Вот код и примеры данных:
# generate synthetic data
set.seed(100)
size = 750
x = matrix(runif(14*size),ncol=14)
y = 10 * sin(pi*X[,1]*X[,2]) + 20*(X[,3]-0.5)**2 + 10*X[,4] + 5*X[,5] + runif(1,0,1)
nbootstrap = 200
nsteps = 20
alpha = 0.2
dimx <- dim(x)
n <- dimx[1]
p <- dimx[2]
halfsize <- as.integer(n/2)
freq <- matrix(0,1,p)
for (i in seq(nbootstrap)) {
# Randomly reweight each variable
xs <- t(t(x)*runif(p,alpha,1))
# Ramdomly split the sample in two sets
perm <- sample(dimx[1])
i1 <- perm[1:halfsize]
i2 <- perm[(halfsize+1):n]
# run the randomized lasso on each sample and check which variables are selected
cv_lasso <- lars::cv.lars(xs[i1,],y[i1],plot.it=FALSE, mode = 'step')

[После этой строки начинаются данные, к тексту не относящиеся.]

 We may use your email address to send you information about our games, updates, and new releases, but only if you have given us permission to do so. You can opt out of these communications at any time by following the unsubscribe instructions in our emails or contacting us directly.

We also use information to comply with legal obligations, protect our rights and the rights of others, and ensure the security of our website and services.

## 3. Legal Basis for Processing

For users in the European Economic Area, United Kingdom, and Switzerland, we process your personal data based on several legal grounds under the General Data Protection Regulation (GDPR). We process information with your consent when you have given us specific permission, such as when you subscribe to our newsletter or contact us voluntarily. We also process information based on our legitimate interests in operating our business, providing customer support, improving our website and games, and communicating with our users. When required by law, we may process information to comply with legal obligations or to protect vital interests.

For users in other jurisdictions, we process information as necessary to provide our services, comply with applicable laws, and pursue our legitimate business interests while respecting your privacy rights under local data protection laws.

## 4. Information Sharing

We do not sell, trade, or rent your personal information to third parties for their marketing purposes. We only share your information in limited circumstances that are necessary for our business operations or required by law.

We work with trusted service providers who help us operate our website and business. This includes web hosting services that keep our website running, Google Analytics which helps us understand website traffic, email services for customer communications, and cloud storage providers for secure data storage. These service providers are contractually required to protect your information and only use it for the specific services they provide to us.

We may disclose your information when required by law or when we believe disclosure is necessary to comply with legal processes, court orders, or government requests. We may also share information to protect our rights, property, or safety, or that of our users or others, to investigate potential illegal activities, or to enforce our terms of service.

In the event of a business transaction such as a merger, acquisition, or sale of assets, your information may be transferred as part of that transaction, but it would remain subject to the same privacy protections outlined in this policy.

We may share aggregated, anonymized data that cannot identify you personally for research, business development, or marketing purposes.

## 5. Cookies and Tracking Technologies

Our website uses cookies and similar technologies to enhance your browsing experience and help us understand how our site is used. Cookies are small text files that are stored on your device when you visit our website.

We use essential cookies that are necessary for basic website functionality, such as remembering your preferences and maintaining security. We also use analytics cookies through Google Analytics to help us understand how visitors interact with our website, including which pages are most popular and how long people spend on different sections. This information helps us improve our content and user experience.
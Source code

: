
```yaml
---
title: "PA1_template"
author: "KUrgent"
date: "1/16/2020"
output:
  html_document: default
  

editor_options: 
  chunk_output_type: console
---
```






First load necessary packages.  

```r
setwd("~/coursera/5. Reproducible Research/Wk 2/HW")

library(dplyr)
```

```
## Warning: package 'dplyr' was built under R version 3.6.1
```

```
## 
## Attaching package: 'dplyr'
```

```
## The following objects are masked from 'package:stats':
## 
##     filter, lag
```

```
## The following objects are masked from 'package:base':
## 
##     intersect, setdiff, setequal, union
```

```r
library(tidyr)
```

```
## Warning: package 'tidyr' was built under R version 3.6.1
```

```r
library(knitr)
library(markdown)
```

idx <- which.max(cv_lasso$cv - cv_lasso$cv.error <= min(cv_lasso$cv))
coef.lasso <- coef(lars::lars(xs[i1,],y[i1]))[idx,]
freq <- freq + abs(sign(coef.lasso))
cv_lasso <- lars::cv.lars(xs[i2,],y[i2],plot.it=FALSE, mode = 'step')
idx <- which.max(cv_lasso$cv - cv_lasso$cv.error <= min(cv_lasso$cv))
coef.lasso <- coef(lars::lars(xs[i1,],y[i1]))[idx,]
freq <- freq + abs(sign(coef.lasso))
print(freq)
}
# normalize frequence in [0,1]
freq <- freq/(2*nbootstrap)
Результаты должны быть сопоставимы с аналогичными результатами, показанными в этой таблице (стабильность) стабильность в python. Однако этот подход и исходный код R, показанный в первой ссылке на гиперссылку, не нашли коррелированные функции с X11 по X14. Не уверен, какая часть не работает должным образом в моем коде R.